Il giorno finale, mentre aspettavamo l’intervento per l’espianto degli organi di Laura, quello che volevo era rimanere solo con lei. Ma la famiglia e gli amici venivano per darle i loro saluti mentre il tempo volava via. Alle 16 finalmente tutti se ne andarono, io ero emotivamente e fisicamente esausto, avevo bisogno di dormire. Cosi chiesi alle infermiere, Donna e Jen, se potevano darmi una mano a sistemare la poltrona che era scomoda ma era quello che avevo, per poter stare ancora vicino a Laura. Loro ebbero un’idea migliore. Mi chiesero di lasciare la stanza per un momento e quando tornai avevano sistemato Laura nel lato destro del letto, lasciandomi abbastanza spazio al suo fianco nel letto per abbracciarla un’ultima volta. Chiesi loro se potevano darci un’altra ora senza interruzioni, loro annuirono, chiusero le tende e le porte e spensero le luci. Avvicinai il mio corpo al suo. Sembrava cosi bella e glielo dissi, accarezzandole i capelli e la faccia. Sistemandole i vestiti, le baciai il petto e vi appoggiai la testa con la sensazione che si muovesse come se respirasse e come se sentissi il suo cuore battere nelle mie orecchie. Fu il nostro ultimo momento di tenerezza come marito e moglie, e fu anche più naturale, puro e confortante di qualsiasi cosa abbia sentito. Quindi mi addormentai.
Mi ricorderò quell’ultima ora insieme per il resto della mia vita. Fu un regalo e devo ringraziare Donna e Jen per questo.
Davvero vi devo ringraziare. Con la mia eterna gratitudine e affetto.
Peter DeMarco”
Credo che non sia mai facile dover dire addio a qualcuno che amiamo e leggendo lettera di quest’uomo ammetto di avere pianto. Mi hanno profondamente toccata le sue parole di gratitudine nei confronti di tutti. Mi piacerebbe che anche nella realtà del nostro Paese si potesse fare in modo che le persone possano poter stare al fianco dei loro cari. Mi piacerebbe ma sono consapevole che spesso non è possibile per questioni di spazi, di carenze, etc.
Mi piacerebbe che chi leggesse questo articolo capisse quanto amore ci mettiamo in questo lavoro. Vorrei chiedere scusa se qualche collega è stato sgarbato o vi ha risposto in maniera sbrigativa. Non siamo infallibili, credo non lo sia nessuno. Fare l’infermiere non è una vocazione come molti pensano, la vocazione l’hanno i religiosi credo, il nostro è un lavoro che richiede cuore, anima e cervello.

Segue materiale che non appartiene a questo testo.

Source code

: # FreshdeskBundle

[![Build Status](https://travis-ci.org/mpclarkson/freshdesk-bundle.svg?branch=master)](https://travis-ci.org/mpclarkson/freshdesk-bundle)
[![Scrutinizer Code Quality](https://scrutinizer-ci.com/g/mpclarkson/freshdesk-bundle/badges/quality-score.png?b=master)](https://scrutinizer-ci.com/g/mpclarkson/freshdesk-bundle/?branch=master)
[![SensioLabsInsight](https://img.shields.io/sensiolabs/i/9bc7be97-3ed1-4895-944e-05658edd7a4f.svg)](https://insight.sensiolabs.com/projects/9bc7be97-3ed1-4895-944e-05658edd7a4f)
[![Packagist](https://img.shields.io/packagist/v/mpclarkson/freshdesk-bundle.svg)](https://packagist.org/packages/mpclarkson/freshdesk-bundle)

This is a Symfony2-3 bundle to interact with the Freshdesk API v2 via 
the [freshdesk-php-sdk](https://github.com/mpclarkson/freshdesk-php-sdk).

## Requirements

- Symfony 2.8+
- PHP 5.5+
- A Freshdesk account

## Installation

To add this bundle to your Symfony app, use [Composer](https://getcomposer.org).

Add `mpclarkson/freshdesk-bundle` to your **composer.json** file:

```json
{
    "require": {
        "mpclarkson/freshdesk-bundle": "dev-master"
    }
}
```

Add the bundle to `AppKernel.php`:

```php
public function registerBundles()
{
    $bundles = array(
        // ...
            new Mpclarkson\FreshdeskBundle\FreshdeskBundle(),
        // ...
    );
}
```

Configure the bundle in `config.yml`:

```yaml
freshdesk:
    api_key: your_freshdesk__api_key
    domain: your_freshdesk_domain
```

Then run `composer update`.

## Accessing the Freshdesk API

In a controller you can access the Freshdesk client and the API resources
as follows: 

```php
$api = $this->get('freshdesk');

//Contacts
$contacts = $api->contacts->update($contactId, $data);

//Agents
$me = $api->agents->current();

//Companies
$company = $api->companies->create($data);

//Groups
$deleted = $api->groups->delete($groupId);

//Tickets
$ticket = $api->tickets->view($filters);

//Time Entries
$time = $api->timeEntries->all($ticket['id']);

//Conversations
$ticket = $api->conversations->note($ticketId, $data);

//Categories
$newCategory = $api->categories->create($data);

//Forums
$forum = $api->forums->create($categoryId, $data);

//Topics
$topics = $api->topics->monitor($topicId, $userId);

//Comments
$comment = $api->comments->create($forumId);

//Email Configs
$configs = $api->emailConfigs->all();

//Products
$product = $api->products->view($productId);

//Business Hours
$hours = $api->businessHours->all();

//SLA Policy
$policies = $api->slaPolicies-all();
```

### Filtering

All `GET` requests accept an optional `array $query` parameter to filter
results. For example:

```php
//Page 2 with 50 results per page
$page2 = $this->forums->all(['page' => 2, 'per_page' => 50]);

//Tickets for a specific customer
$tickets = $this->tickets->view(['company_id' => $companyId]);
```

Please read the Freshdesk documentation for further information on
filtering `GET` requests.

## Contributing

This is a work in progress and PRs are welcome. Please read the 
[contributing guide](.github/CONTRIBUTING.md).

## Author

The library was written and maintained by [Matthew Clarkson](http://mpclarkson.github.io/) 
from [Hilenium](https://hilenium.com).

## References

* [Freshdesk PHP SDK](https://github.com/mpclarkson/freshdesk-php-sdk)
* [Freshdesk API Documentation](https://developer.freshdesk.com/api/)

E’ un lavoro in cui si vede la morte colpire a qualsiasi età e ci devi convivere anche se ti senti a pezzi, se hai dei problemi personali devi comunque lasciarli da parte e mettere in primo piano il paziente e i suoi familiari. E’ un bel lavoro, credetemi. Ci sono tanti pazienti che addirittura ci abbracciano.
Quello che ci fa felici è un semplice grazie, perchè purtroppo non lo dice più nessuno.
Articolo di Laura Berti, Infermiera.